Dia de finados: sobre saber viver
O Dia de Finados é uma data carregada de tristeza e pesar em nossa cultura. É o momento de lembrarmos os mortos com muita dor, saudade e até mesmo remorso. Desde criança fui ensinado a temer a morte. O medo era tanto que a morte se tornou algo muito grande e por muito tempo eu achei que a vida era parte da morte, quando deveria ser ao contrário.
Se olharmos ao redor, vemos que a nada na natureza se mede de maneira linear. Acabamos nos perdendo em nossa marcação de passagens temporais lineares, designando inícios e finais absolutos: acabou está acabado.
Olhe para as estações do ano e o eterno ciclo do recomeçar. O verão não termina para sempre, assim como nenhum inverno é eterno. Tudo nasce, se desenvolve e morre para voltar a nascer e dar sequência a essa eterna dança cósmica que é o universo. Tudo tem seu papel fundamental no balanço e equilíbrio fundamental das coisas. Sem as chuvas do verão não teríamos as flores desabrochando na primavera. Precisamos comer o fruto para plantar sua semente!
Temos muito medo de encerrar ciclos. Parece que há uma sombra, uma sensação de perda, que sempre acompanha os fins. Sejam relacionamentos que chegam ao seu desfecho, seja o fim da vida de alguém, o mistério que paira no ar é assustador. O final deixa sempre uma lacuna que tentamos a todo custo preencher: o que há do outro lado? A vida continua?
A vida sempre continua. As folhas que caem no outono dão espaço para as que nascerão na primavera. Um dia não estaremos mais aqui, sabemos que este corpo tem um prazo de validade. Do que adianta tentar fugir disso? Somos tão parte da natureza quanto qualquer planta e fruto! Estamos sujeitos às mesmas leis e ciclos que tudo que existe. Cabe a nós aproveitar as nossas vidas com muita suavidade, leveza e sabedoria, sabendo a hora de deixar ir tudo aquilo que precisa passar por nós.
Precisamos fazer as pazes com a morte, e o melhor jeito é compreendendo seu papel essencial na cadeia da vida. Você é a soma de todos os encontros de todos os seus ancestrais, encontros estes que tiveram início há muito, muito tempo atrás. Todos aqueles que morreram antes de você pavimentaram o caminho até aqui. A morte de cada um deles foi a finalização de um ciclo para dar espaço para novos ciclos, inclusive este que você chama de vida! O Dia de Los Muertos, data em que os mexicanos relembram seus mortos, é uma festa de pura alegria, cheia de cores, comida e música. É uma maneira de honrar e homenagear a importância de todos aqueles que vieram antes de nós. É festejar a vida, inclusive a morte, que é parte dela.

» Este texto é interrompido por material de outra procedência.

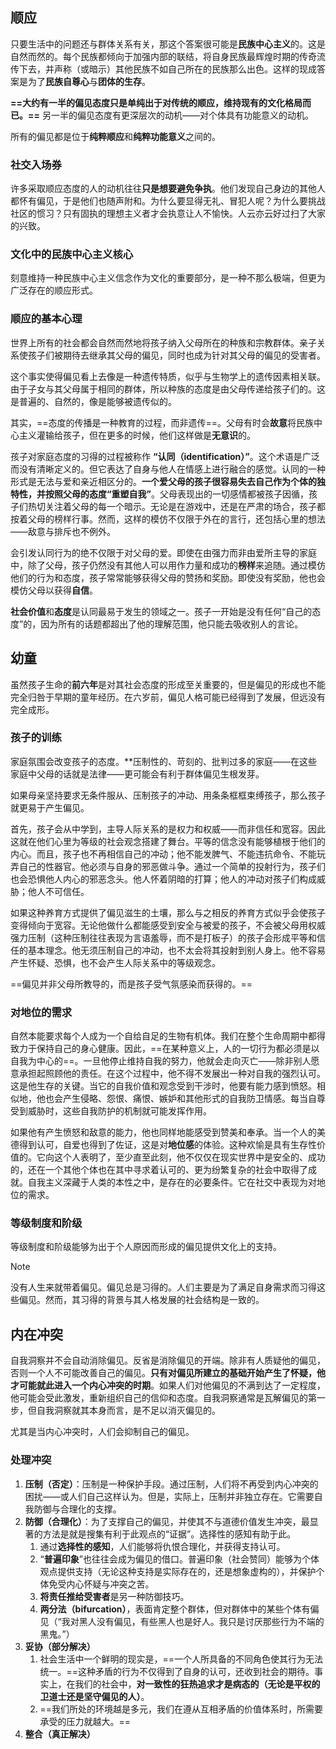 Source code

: 
## 顺应

只要生活中的问题还与群体关系有关，那这个答案很可能是**民族中心主义**的。这是自然而然的。每个民族都倾向于加强内部的联结，将自身民族最辉煌时期的传奇流传下去，并声称（或暗示）其他民族不如自己所在的民族那么出色。这样的现成答案是为了**民族自尊心**与**团体的生存**。

**==大约有一半的偏见态度只是单纯出于对传统的顺应，维持现有的文化格局而已。==** 另一半的偏见态度有更深层次的动机——对个体具有功能意义的动机。

所有的偏见都是位于**纯粹顺应**和**纯粹功能意义**之间的。

### 社交入场券

许多采取顺应态度的人的动机往往**只是想要避免争执**。他们发现自己身边的其他人都怀有偏见，于是他们也随声附和。为什么要显得无礼、冒犯人呢？为什么要挑战社区的惯习？只有固执的理想主义者才会执意让人不愉快。人云亦云好过扫了大家的兴致。

### 文化中的民族中心主义核心

刻意维持一种民族中心主义信念作为文化的重要部分，是一种不那么极端，但更为广泛存在的顺应形式。

### 顺应的基本心理

世界上所有的社会都会自然而然地将孩子纳入父母所在的种族和宗教群体。亲子关系使孩子们被期待去继承其父母的偏见，同时也成为针对其父母的偏见的受害者。

这个事实使得偏见看上去像是一种遗传特质，似乎与生物学上的遗传因素相关联。由于子女与其父母属于相同的群体，所以种族的态度是由父母传递给孩子们的。这是普遍的、自然的，像是能够被遗传似的。

其实，==态度的传播是一种教育的过程，而非遗传==。父母有时会**故意**将民族中心主义灌输给孩子，但在更多的时候，他们这样做是**无意识**的。

孩子对家庭态度的习得的过程被称作 **“认同（identification）”**。这个术语是广泛而没有清晰定义的。但它表达了自身与他人在情感上进行融合的感觉。认同的一种形式是无法与爱和亲近相区分的。**一个爱父母的孩子很容易失去自己作为个体的独特性，并按照父母的态度“重塑自我”**。父母表现出的一切感情都被孩子因循，孩子们热切关注着父母的每一个暗示。无论是在游戏中，还是在严肃的场合，孩子都按着父母的榜样行事。然而，这样的模仿不仅限于外在的言行，还包括心里的想法——敌意与排斥也不例外。

会引发认同行为的绝不仅限于对父母的爱。即使在由强力而非由爱所主导的家庭中，除了父母，孩子仍然没有其他人可以用作力量和成功的**榜样**来追随。通过模仿他们的行为和态度，孩子常常能够获得父母的赞扬和奖励。即使没有奖励，他也会模仿父母以获得**自信**。

**社会价值**和**态度**是认同最易于发生的领域之一。孩子一开始是没有任何“自己的态度”的，因为所有的话题都超出了他的理解范围，他只能去吸收别人的言论。

## 幼童

虽然孩子生命的**前六年**是对其社会态度的形成至关重要的，但是偏见的形成也不能完全归咎于早期的童年经历。在六岁前，偏见人格可能已经得到了发展，但远没有完全成形。

### 孩子的训练

家庭氛围会改变孩子的态度。**压制性的、苛刻的、批判过多的家庭——在这些家庭中父母的话就是法律——更可能会有利于群体偏见生根发芽。

如果母亲坚持要求无条件服从、压制孩子的冲动、用条条框框束缚孩子，那么孩子就更易于产生偏见。

首先，孩子会从中学到，主导人际关系的是权力和权威——而非信任和宽容。因此这就在他们心里为等级的社会观念搭建了舞台。平等的信念没有能够植根于他们的内心。而且，孩子也不再相信自己的冲动；他不能发脾气、不能违抗命令、不能玩弄自己的性器官。他必须与自身的邪恶做斗争。通过一个简单的投射行为，孩子们也会恐惧他人内心的邪恶念头。他人怀着阴暗的打算；他人的冲动对孩子们构成威胁；他人不可信任。

如果这种养育方式提供了偏见滋生的土壤，那么与之相反的养育方式似乎会使孩子变得倾向于宽容。无论他做什么都能感受到安全与被爱的孩子，不会被父母用权威强力压制（这种压制往往表现为言语羞辱，而不是打板子）的孩子会形成平等和信任的基本理念。他无须压制自己的冲动，也不太会将其投射到别人身上。他不容易产生怀疑、恐惧，也不会产生人际关系中的等级观念。

==偏见并非父母所教导的，而是孩子受气氛感染而获得的。==

### 对地位的需求

自然本能要求每个人成为一个自给自足的生物有机体。我们在整个生命周期中都得致力于保持自己的身心健康。因此，==在某种意义上，人的一切行为都必须是以自我为中心的==。一旦他停止维持自我的努力，他就会走向灭亡——除非别人愿意承担起照顾他的责任。在这个过程中，他不得不发展出一种对自我的强烈认可。这是他生存的关键。当它的自我价值和观念受到干涉时，他要有能力感到愤怒。相似地，他也会产生侵略、怨恨、痛恨、嫉妒和其他形式的自我防卫情感。每当自尊受到威胁时，这些自我防护的机制就可能发挥作用。

如果他有产生愤怒和敌意的能力，他也同样地能感受到赞美和奉承。当一个人的美德得到认可，自爱也得到了佐证，这是对**地位感**的体验。这种欢愉是具有生存性价值的。它向这个人表明了，至少直至此刻，他不仅仅在现实世界中是安全的、成功的，还在一个其他个体也在其中寻求着认可的、更为纷繁复杂的社会中取得了成就。自我主义深藏于人类的本性之中，是存在的必要条件。它在社交中表现为对地位的需求。

### 等级制度和阶级

等级制度和阶级能够为出于个人原因而形成的偏见提供文化上的支持。

> [!note]
> 没有人生来就带着偏见。偏见总是习得的。人们主要是为了满足自身需求而习得这些偏见。然而，其习得的背景与其人格发展的社会结构是一致的。


## 内在冲突

自我洞察并不会自动消除偏见。反省是消除偏见的开端。除非有人质疑他的偏见，否则一个人不可能改善自己的偏见。**只有对偏见所建立的基础开始产生了怀疑，他才可能就此进入一个内心冲突的时期**。如果人们对他偏见的不满到达了一定程度，他可能会受此激发，重新组织自己的信仰和态度。自我洞察通常是瓦解偏见的第一步，但自我洞察就其本身而言，是不足以消灭偏见的。

尤其是当内心冲突时，人们会抑制自己的偏见。

### 处理冲突

1. **压制（否定）**：压制是一种保护手段。通过压制，人们将不再受到内心冲突的困扰——或人们自己这样认为。但是，实际上，压制并非独立存在。它需要自我防御与合理化的支撑。
2. **防御（合理化）**：为了支撑自己的偏见，并使其不与道德价值发生冲突，最显著的方法是就是搜集有利于此观点的“证据”。选择性的感知有助于此。
	1. 通过**选择性的感知**，人们能够将仇恨合理化，并获得支持认可。
	2. “**普遍印象**”也往往会成为偏见的借口。普遍印象（社会赞同）能够为个体观点提供支持（无论这种支持是实际存在的，还是想象虚构的），并保护个体免受内心怀疑与冲突之苦。
	3. **将责任推给受害者**是另一种防御技巧。
	4. **两分法（bifurcation）**，表面肯定整个群体，但对群体中的某些个体有偏见（“我对黑人没有偏见，有些黑人也是好人。我只是讨厌那些行为不端的黑鬼。”）
3. **妥协（部分解决）**
	1. 社会生活中一个鲜明的现实是，==一个人所具备的不同角色使其行为无法统一。==这种矛盾的行为不仅得到了自身的认可，还收到社会的期待。事实上，在我们的社会中，**对一致性的狂热追求才是病态的（无论是平权的卫道士还是坚守偏见的人）**。
	2. ==我们所处的环境越是多元，我们在遵从互相矛盾的价值体系时，所需要承受的压力就越大。==
4. **整合（真正解决）**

A cada dia, um dia a mais ou um dia a menos? É você quem escolhe como encara a vida. A cada dia aprendemos, crescemos, lutamos, vivemos. Nascemos pela manhã, desenvolvemo-nos pelo dia e morremos durante a noite, para que amanheça um novo começo no dia que segue. Você estaria disposta a viver exatamente o mesmo dia, todos os dias de sua vida? Então qual a razão de se agarrar e querer se prender ao que já passou, ao que não te serve mais? É muito sábio e muito dolorido ao mesmo tempo encerrar ciclos, mas acima de tudo, é necessário.
Deixe a morte transformar a sua vida. A morte de hábitos que não contribuem mais para seu crescimento, a morte de sentimentos que te aprisionam em uma versão infeliz e inferior daquela que você poderia ser, deixe que morram as mágoas e tudo aquilo que não contribui mais para o seu crescimento. Agradeça, pois tudo que já fez parte de você também é seu ancestral, também faz parte do que abriu o caminho para que você chegasse até aqui. Agradeça pelas lições e esteja pronta para o renascimento.
Saiba morrer a cada dia para que quando chegar a hora da grande morte, possa sentir que morreu como alguém que soube viver!